Theoretically, stimulation of sympathetic postganglionic and ganglionic D2 receptors leads to inhibition of sympathetic activity with vasodilatation and decreased blood pressure. A limited number of studies with D2 agonists, including bromocriptine and propylbutyldopamine, have been conducted in patients with cardiovascular disease.

Further clinical trials with D2 agonists in heart failure and hypertension are needed.

Conclusion
The peripheral dopamine system is an important regulator of renal function, sodium excretion and blood pressure. Dopamine infusions are widely used in critical care areas, although the ability of this therapy to protect the kidney against ischaemic or toxic results requires more rigorous evaluation.
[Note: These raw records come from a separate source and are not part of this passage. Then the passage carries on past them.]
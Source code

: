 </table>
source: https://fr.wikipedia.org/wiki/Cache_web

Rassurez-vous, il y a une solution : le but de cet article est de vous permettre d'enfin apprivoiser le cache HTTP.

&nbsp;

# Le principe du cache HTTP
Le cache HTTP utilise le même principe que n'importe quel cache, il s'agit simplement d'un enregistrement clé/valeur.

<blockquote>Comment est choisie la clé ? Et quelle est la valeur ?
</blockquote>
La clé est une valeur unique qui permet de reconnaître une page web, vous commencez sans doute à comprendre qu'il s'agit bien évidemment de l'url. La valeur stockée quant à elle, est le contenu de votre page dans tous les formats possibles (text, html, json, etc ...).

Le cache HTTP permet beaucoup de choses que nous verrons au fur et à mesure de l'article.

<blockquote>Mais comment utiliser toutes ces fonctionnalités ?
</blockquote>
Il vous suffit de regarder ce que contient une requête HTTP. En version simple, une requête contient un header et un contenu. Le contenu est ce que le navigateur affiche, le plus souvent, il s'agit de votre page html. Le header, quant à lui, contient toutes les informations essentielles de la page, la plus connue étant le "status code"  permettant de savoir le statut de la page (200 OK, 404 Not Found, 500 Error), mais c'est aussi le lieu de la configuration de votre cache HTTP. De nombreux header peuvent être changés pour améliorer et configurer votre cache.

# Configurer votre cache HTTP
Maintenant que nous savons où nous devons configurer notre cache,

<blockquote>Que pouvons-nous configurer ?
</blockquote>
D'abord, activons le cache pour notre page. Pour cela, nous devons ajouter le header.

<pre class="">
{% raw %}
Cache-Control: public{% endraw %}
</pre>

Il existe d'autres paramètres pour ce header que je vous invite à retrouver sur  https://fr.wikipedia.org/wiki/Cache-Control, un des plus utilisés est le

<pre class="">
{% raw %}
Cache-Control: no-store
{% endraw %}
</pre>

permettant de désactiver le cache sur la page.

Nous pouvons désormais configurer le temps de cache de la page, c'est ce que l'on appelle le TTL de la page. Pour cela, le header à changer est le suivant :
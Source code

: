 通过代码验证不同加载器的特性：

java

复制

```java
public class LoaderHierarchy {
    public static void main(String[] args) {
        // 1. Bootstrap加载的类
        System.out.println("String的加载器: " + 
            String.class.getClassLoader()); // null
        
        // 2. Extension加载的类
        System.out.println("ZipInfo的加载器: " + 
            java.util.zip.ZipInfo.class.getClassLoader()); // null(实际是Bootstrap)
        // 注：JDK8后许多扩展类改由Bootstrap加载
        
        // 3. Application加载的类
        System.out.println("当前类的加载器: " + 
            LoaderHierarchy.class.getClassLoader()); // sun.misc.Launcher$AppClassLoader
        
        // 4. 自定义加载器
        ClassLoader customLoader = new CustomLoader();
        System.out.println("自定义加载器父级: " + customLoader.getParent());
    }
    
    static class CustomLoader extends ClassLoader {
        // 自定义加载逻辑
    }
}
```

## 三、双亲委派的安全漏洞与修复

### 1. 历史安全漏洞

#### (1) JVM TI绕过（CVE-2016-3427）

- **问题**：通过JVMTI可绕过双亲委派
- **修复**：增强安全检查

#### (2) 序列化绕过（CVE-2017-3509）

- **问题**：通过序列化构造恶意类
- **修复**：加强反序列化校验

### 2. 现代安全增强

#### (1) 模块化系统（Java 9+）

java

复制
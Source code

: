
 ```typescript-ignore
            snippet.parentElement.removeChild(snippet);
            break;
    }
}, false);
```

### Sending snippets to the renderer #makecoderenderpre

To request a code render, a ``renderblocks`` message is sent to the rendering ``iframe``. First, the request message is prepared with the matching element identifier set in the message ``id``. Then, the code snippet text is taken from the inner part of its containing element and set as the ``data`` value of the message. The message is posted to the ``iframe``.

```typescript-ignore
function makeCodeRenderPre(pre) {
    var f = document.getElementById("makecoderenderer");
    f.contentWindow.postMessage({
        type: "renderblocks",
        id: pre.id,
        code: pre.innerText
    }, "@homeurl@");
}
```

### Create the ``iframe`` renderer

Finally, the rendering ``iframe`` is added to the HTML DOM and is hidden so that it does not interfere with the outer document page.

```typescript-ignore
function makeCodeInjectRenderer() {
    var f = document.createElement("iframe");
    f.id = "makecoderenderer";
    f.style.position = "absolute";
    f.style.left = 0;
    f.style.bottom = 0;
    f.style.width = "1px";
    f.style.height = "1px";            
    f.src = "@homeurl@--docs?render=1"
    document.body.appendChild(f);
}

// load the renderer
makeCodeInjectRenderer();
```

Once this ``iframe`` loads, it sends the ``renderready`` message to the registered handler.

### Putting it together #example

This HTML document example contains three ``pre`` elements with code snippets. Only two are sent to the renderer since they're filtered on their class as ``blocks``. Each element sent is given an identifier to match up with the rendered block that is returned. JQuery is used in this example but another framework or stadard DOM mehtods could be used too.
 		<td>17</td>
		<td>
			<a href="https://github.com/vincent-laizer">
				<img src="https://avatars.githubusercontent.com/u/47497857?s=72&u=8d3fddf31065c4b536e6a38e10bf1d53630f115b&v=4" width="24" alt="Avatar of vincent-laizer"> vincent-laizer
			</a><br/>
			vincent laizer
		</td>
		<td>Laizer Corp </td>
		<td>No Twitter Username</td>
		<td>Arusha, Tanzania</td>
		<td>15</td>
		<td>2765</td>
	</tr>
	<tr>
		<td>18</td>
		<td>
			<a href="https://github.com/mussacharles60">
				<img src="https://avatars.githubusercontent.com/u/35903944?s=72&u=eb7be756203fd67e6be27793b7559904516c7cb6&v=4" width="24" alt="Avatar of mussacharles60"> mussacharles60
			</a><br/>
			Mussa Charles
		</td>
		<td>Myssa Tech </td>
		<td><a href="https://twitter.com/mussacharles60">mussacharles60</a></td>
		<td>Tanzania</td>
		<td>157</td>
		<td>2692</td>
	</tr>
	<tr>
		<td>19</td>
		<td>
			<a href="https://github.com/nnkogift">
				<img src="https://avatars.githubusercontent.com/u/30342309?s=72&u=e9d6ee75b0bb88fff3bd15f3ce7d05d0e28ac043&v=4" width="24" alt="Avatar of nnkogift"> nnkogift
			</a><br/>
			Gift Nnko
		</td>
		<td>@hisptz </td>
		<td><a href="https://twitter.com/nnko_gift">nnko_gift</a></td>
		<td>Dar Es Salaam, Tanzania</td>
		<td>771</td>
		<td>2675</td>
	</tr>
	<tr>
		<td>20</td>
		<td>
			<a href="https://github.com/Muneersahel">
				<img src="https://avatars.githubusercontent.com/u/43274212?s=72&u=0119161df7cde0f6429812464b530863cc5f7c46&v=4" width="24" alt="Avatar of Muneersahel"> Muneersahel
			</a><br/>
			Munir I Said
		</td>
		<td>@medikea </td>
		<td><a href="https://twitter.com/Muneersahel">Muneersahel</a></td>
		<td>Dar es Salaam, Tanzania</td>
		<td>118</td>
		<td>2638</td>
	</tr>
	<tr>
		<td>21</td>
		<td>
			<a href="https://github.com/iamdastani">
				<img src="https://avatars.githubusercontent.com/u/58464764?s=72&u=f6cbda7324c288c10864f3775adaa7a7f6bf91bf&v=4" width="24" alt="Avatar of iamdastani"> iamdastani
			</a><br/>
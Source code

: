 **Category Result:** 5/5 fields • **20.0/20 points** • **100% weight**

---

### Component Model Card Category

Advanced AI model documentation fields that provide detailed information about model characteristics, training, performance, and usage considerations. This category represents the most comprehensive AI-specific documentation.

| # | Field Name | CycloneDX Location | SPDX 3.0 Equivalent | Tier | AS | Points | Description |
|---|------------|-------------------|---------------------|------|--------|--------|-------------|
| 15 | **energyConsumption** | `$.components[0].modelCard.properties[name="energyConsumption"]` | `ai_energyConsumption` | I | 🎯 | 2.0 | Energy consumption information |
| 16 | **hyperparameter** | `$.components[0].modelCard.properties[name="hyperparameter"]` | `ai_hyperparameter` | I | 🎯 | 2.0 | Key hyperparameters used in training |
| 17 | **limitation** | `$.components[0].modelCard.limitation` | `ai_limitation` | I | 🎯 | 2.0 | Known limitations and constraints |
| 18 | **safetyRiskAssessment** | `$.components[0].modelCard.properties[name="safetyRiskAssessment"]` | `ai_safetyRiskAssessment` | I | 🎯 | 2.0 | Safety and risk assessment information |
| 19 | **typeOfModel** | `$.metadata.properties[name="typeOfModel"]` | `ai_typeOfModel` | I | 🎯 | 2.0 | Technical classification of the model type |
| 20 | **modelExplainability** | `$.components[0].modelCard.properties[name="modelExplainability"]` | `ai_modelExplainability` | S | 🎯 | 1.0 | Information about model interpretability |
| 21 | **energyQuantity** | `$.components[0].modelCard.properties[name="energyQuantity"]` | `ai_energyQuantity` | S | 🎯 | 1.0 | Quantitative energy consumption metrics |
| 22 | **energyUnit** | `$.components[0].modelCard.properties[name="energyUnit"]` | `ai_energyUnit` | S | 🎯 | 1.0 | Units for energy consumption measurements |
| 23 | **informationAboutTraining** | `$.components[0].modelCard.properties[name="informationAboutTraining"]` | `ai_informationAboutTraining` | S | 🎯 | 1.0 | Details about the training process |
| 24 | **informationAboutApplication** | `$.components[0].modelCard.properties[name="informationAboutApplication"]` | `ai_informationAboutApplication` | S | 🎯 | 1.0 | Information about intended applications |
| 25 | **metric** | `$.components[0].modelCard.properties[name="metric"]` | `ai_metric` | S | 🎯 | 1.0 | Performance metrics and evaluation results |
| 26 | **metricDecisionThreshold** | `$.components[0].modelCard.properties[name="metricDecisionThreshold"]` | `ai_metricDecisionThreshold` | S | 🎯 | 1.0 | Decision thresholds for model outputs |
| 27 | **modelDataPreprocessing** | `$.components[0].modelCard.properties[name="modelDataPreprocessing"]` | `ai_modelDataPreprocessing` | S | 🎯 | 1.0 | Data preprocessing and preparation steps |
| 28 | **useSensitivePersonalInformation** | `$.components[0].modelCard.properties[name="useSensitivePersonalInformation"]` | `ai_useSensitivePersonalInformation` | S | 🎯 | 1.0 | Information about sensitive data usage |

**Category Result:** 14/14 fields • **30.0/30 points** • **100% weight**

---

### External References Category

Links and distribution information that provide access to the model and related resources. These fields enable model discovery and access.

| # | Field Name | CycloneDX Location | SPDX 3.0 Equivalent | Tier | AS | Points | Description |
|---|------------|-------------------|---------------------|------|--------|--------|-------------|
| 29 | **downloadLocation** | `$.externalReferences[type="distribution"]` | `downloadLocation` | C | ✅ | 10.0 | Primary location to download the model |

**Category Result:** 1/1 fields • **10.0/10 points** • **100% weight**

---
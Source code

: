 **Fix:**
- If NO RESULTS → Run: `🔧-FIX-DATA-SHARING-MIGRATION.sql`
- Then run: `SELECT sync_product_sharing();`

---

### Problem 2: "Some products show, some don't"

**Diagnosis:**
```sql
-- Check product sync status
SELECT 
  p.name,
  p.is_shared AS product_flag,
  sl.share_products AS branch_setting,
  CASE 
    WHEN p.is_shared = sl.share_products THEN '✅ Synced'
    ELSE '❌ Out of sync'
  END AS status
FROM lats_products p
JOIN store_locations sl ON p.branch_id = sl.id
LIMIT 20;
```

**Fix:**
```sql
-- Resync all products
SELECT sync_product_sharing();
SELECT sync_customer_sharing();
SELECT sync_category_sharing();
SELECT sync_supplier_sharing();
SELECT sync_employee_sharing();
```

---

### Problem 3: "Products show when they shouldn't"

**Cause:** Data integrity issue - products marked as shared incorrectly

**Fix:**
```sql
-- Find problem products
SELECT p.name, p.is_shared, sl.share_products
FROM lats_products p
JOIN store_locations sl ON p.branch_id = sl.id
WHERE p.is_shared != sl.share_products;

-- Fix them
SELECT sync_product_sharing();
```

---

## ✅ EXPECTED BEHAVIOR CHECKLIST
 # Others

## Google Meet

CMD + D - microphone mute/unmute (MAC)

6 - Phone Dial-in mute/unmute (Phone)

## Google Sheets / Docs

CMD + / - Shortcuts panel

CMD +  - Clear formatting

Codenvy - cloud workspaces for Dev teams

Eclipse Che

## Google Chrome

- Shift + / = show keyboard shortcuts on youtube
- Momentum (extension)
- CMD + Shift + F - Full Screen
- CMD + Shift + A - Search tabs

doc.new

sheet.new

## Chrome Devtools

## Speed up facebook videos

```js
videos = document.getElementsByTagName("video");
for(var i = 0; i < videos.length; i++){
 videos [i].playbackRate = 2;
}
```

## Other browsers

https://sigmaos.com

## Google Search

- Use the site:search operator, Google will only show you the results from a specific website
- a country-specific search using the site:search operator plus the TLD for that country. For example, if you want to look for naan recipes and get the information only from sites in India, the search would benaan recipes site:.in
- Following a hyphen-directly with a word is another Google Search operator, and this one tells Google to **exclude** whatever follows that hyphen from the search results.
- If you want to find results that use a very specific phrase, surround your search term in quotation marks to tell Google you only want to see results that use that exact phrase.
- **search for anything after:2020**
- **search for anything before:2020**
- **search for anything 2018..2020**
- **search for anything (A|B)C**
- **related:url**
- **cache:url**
The cloning of dopamine receptors, studies of their molecular biology and transduction pathways and drug developments offer exciting prospects for new therapies of cardiovascular and renal disorders.

Further reading

Szerlip HM. Renal-dose dopamine: fact and fiction [editorial]. Ann Intern Med 1991;115:153-4.

Horn PT, Murphy MB. New dopamine receptor agonists in heart failure and hypertension: implications for future therapy. Drugs 1990;40:487-92.

Lopez-Sendon J. Ibopamine in chronic congestive heart failure: hemodynamic and neurohumoral effects. Am J Med 1991;90(5B Suppl):43S-49S.

Fitton A, Benfield P. Dopexamine hydrochloride: a review of its pharmacodynamic and pharmacokinetic properties and therapeutic potential in acute cardiac insufficiency [published erratum appears in Drugs 1990;40: following Table of Contents]. Drugs 1990;39:308-30.

* In this article, the terms D1 and D2 receptors refer to the D1 and D2 subfamilies described in Professor Crocker's article (`Dopamine - mechanisms of action' Aust Prescr 1994;17:17-21).

Self-test questions

The following statements are either true or false.

1. Dopamine infusions can reduce peripheral vascular resistance.

2. Dopamine infusions can cause vasoconstriction by stimulating alpha adrenoceptors.